◆ Data provided:

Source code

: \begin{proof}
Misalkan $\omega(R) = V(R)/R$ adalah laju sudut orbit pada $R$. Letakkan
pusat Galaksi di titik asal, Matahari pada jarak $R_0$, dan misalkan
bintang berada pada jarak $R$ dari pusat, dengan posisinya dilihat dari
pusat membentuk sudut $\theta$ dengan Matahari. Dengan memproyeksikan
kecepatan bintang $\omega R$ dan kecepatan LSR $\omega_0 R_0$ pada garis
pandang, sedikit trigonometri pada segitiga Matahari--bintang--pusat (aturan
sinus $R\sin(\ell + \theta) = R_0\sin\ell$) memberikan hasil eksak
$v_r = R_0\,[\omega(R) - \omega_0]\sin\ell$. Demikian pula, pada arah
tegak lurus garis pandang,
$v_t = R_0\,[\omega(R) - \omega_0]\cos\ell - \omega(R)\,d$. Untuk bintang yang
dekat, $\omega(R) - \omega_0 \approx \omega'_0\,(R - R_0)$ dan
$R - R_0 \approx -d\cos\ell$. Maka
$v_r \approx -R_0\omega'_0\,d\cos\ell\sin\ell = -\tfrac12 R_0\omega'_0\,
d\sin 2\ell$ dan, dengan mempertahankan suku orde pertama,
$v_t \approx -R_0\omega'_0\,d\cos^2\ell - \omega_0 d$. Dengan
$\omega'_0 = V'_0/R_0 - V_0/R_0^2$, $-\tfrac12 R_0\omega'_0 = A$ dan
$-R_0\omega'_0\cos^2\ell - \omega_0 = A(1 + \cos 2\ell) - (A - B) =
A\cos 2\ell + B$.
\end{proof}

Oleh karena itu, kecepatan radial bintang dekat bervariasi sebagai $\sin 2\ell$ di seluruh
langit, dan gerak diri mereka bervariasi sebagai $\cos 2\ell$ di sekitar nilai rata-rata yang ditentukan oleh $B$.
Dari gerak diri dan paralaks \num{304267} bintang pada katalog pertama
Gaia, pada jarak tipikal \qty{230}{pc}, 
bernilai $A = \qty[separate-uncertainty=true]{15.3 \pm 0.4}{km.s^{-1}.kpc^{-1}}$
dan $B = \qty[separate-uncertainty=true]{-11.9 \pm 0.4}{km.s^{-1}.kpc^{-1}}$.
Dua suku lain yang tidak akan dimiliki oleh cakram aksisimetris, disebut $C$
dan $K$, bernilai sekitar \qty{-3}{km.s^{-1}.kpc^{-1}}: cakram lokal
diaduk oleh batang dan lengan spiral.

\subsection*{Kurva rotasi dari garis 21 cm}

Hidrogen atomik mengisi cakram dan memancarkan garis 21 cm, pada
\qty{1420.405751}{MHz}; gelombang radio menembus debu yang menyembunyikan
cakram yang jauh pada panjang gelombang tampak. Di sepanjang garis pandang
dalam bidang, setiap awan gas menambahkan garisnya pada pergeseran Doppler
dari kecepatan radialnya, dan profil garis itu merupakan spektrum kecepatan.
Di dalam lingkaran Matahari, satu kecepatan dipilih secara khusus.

◆ Aim of the exercise: Exactly as shown above, write out all the records.

◆ Exercise response:
Source code

: \begin{proof}
Misalkan $\omega(R) = V(R)/R$ adalah laju sudut orbit pada $R$. Letakkan
pusat Galaksi di titik asal, Matahari pada jarak $R_0$, dan misalkan
bintang berada pada jarak $R$ dari pusat, dengan posisinya dilihat dari
pusat membentuk sudut $\theta$ dengan Matahari. Dengan memproyeksikan
kecepatan bintang $\omega R$ dan kecepatan LSR $\omega_0 R_0$ pada garis
pandang, sedikit trigonometri pada segitiga Matahari--bintang--pusat (aturan
sinus $R\sin(\ell + \theta) = R_0\sin\ell$) memberikan hasil eksak
$v_r = R_0\,[\omega(R) - \omega_0]\sin\ell$. Demikian pula, pada arah
tegak lurus garis pandang,
$v_t = R_0\,[\omega(R) - \omega_0]\cos\ell - \omega(R)\,d$. Untuk bintang yang
dekat, $\omega(R) - \omega_0 \approx \omega'_0\,(R - R_0)$ dan
$R - R_0 \approx -d\cos\ell$. Maka
$v_r \approx -R_0\omega'_0\,d\cos\ell\sin\ell = -\tfrac12 R_0\omega'_0\,
d\sin 2\ell$ dan, dengan mempertahankan suku orde pertama,
$v_t \approx -R_0\omega'_0\,d\cos^2\ell - \omega_0 d$. Dengan
$\omega'_0 = V'_0/R_0 - V_0/R_0^2$, $-\tfrac12 R_0\omega'_0 = A$ dan
$-R_0\omega'_0\cos^2\ell - \omega_0 = A(1 + \cos 2\ell) - (A - B) =
A\cos 2\ell + B$.
\end{proof}

Oleh karena itu, kecepatan radial bintang dekat bervariasi sebagai $\sin 2\ell$ di seluruh
langit, dan gerak diri mereka bervariasi sebagai $\cos 2\ell$ di sekitar nilai rata-rata yang ditentukan oleh $B$.
Dari gerak diri dan paralaks \num{304267} bintang pada katalog pertama
Gaia, pada jarak tipikal \qty{230}{pc}, 
bernilai $A = \qty[separate-uncertainty=true]{15.3 \pm 0.4}{km.s^{-1}.kpc^{-1}}$
dan $B = \qty[separate-uncertainty=true]{-11.9 \pm 0.4}{km.s^{-1}.kpc^{-1}}$.
Dua suku lain yang tidak akan dimiliki oleh cakram aksisimetris, disebut $C$
dan $K$, bernilai sekitar \qty{-3}{km.s^{-1}.kpc^{-1}}: cakram lokal
diaduk oleh batang dan lengan spiral.

\subsection*{Kurva rotasi dari garis 21 cm}

Hidrogen atomik mengisi cakram dan memancarkan garis 21 cm, pada
\qty{1420.405751}{MHz}; gelombang radio menembus debu yang menyembunyikan
cakram yang jauh pada panjang gelombang tampak. Di sepanjang garis pandang
dalam bidang, setiap awan gas menambahkan garisnya pada pergeseran Doppler
dari kecepatan radialnya, dan profil garis itu merupakan spektrum kecepatan.
Di dalam lingkaran Matahari, satu kecepatan dipilih secara khusus.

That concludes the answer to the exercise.